Figure 13.6.5 illustrates critically damped oscillator. Visually, critically damped and overdamped oscillators appear similar, but when you plot the overdamped and critically damped oscillators under same initial conditions, as in Figure 13.6.5, you would find that critically damped oscillator does a little better job of damping the motion. Figure 13.6.4. A plot of position versus time for an overdamped oscillator. There are no cycles of oscillation in an overdamped oscillator. Following values wer used to generate the plot: $x_0=1\text{,}$ $v_0=0\text{,}$ $m=1\text{,}$ $k=1\text{,}$ $b = 2.0\text{.}$

A very important application of critically damped oscillation is in car shock absorbers. A shock absorber provides critical damping to the springs of the suspension system and damps a car's motion smoothly and rapidly. Without a shock absorber, a car ride would be very bumpy and dangerous. The picture to the right is a rear shock absorber and spring of a BMW R75/5 motorcycle, where the shock absorber is in the inside space of the spring (Photo credits: uploaded by Jeff Dean for Wikicommons.)  Figure 13.6.5. A plot of position versus time for three damped oscillators with the same initial conditions, $x_0 = 1$ and $v_0 = 1\text{.}$ The oscillators have $m=1\text{,}$ $k=1\text{,}$ but $b$ is chosen different for the three - for underdamped, $b = 0.5\text{,}$ for critically damped, $b = 2 \text{,}$ and for overdamped, $b = 4\text{.}$ The critically damped oscillator is seen to damp the motion better than the others.

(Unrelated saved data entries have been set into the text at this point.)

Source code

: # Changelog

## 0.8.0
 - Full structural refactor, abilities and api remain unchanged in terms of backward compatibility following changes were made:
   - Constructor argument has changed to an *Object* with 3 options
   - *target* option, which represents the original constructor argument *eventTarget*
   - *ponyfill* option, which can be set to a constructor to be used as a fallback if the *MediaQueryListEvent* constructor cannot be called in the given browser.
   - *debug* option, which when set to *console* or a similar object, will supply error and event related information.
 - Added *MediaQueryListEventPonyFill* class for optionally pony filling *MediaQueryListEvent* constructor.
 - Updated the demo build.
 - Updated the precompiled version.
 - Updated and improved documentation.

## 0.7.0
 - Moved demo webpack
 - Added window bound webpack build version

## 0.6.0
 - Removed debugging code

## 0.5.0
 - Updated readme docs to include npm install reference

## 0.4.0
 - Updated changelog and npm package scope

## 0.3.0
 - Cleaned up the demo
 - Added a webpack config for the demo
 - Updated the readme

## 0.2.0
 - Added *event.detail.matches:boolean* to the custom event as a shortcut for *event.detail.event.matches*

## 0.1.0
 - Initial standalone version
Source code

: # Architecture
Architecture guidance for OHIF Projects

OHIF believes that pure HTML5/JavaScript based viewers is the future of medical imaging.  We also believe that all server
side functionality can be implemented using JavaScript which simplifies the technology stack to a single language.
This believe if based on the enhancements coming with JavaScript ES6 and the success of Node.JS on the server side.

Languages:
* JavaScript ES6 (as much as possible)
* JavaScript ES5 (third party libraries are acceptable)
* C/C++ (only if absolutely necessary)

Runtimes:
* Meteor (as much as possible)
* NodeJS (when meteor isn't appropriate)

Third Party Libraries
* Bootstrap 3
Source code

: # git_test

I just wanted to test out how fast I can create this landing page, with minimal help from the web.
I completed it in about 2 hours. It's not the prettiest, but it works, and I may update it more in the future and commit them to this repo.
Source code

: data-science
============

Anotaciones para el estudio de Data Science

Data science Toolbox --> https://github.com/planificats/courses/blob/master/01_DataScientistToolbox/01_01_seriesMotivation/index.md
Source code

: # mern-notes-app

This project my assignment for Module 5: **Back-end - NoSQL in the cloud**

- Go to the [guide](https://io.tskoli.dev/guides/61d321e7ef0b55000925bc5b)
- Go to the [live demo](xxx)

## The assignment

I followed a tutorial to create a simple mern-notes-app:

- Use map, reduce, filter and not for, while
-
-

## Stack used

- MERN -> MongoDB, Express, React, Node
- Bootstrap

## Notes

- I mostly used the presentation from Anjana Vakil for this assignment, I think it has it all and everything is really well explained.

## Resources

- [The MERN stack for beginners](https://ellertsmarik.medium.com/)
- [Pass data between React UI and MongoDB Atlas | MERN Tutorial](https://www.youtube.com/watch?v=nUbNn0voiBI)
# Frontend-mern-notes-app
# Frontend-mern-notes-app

Decide what type of damping is in the following oscillators.

\begin{align*} \amp (a)\ \ m=0.2\text{ kg},\ k=10\text{ N/m},\ b=6\text{ kg/s}, \\ \amp (b)\ \ m=0.2\text{ kg},\ k=20\text{ N/m},\ b=8\text{ kg/s}, \\ \amp (c)\ \ m=0.8\text{ kg},\ k=32\text{ N/m},\ b=8\text{ kg/s}, \\ \amp (d)\ \ m=0.8\text{ kg},\ k=80\text{ N/m},\ b=16\text{ kg/s}, \end{align*}
Hint

(a)-(d) First work out the effective parameters $\omega$ and $\gamma\text{.}$

(a) Overdamped, (b) Overdamped, (c) Underdamped, (d) Critically damped.

Solution 1 (a)

(a) Let us first find the two effective parameters.

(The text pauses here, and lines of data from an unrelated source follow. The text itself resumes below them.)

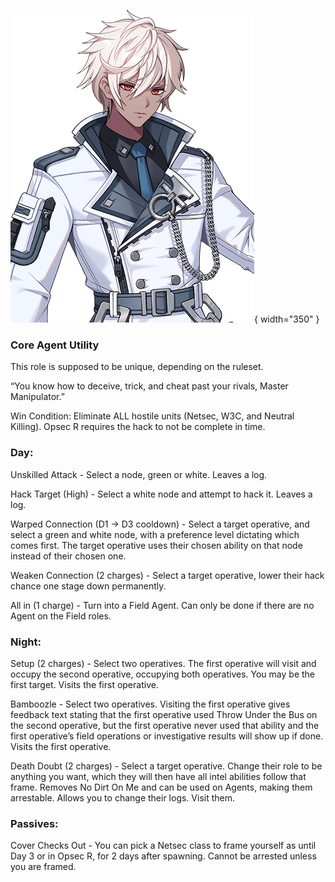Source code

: ![mastermanipulator.png](Images/mastermanipulator.png){ width="350" }

### **Core Agent Utility**

This role is supposed to be unique, depending on the ruleset.

“You know how to deceive, trick, and cheat past your rivals, Master Manipulator.”

Win Condition: Eliminate ALL hostile units (Netsec, W3C, and Neutral Killing). Opsec R requires the hack to not be complete in time.

### **Day:**

Unskilled Attack - Select a node, green or white. Leaves a log.

Hack Target (High) - Select a white node and attempt to hack it. Leaves a log.

Warped Connection (D1 -> D3 cooldown) - Select a target operative, and select a green and white node, with a preference level dictating which comes first. The target operative uses their chosen ability on that node instead of their chosen one.

Weaken Connection (2 charges) - Select a target operative, lower their hack chance one stage down permanently.

All in (1 charge) - Turn into a Field Agent. Can only be done if there are no Agent on the Field roles.

### **Night:**

Setup (2 charges) - Select two operatives. The first operative will visit and occupy the second operative, occupying both operatives. You may be the first target. Visits the first operative.

Bamboozle - Select two operatives. Visiting the first operative gives feedback text stating that the first operative used Throw Under the Bus on the second operative, but the first operative never used that ability and the first operative’s field operations or investigative results will show up if done. Visits the first operative.

Death Doubt (2 charges) - Select a target operative. Change their role to be anything you want, which they will then have all intel abilities follow that frame. Removes No Dirt On Me and can be used on Agents, making them arrestable. Allows you to change their logs. Visit them.

### **Passives:**

Cover Checks Out - You can pick a Netsec class to frame yourself as until Day 3 or in Opsec R, for 2 days after spawning. Cannot be arrested unless you are framed.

\begin{align*} \omega \amp = \sqrt{\dfrac{k}{m}} = \sqrt{\dfrac{10}{0.2}} = 7.07\text{ sec}^{-1}. \\ \gamma \amp = \dfrac{b}{m} = \dfrac{6}{0.2} = 30\text{ sec}^{-1}. \end{align*}

Since $\omega \lt \gamma/2\text{,}$ the oscillator is overdamped.

Solution 2 (b)

(b) Let us first find the two effective parameters.

\begin{align*} \omega \amp = \sqrt{\dfrac{k}{m}} = \sqrt{\dfrac{20}{0.2}} = 10.0\text{ sec}^{-1}. \\ \gamma \amp = \dfrac{b}{m} = \dfrac{8}{0.2} = 40\text{ sec}^{-1}. \end{align*}

Since $\omega \lt \gamma/2\text{,}$ the oscillator is overdamped.

Solution 3 (c)

(c) Let us first find the two effective parameters.

\begin{align*} \omega \amp = \sqrt{\dfrac{k}{m}} = \sqrt{\dfrac{32}{0.8}} = 6.32\text{ sec}^{-1}. \\ \gamma \amp = \dfrac{b}{m} = \dfrac{8}{0.8} = 10\text{ sec}^{-1}. \end{align*}

Since $\omega \gt \gamma/2\text{,}$ the oscillator is underdamped.

Solution 4 (d)

(d) Let us first find the two effective parameters.

\begin{align*} \omega \amp = \sqrt{\dfrac{k}{m}} = \sqrt{\dfrac{80}{0.8}} = 10.0\text{ sec}^{-1}. \\ \gamma \amp = \dfrac{b}{m} = \dfrac{16}{0.8} = 20\text{ sec}^{-1}. \end{align*}

Since $\omega = \gamma/2\text{,}$ the oscillator is critically damped.

The position of a 250-gram lightly damped oscillator is given by the following function of time, $x(t) = 2\exp{(-0.01\,t)}\cos(4\pi t)\text{,}$ where $t$ is in seconds and $x$ in meters.

(a) What is the frequency of oscillations?

(b) Plot $x$ vs $t$ for at least 4 cycles.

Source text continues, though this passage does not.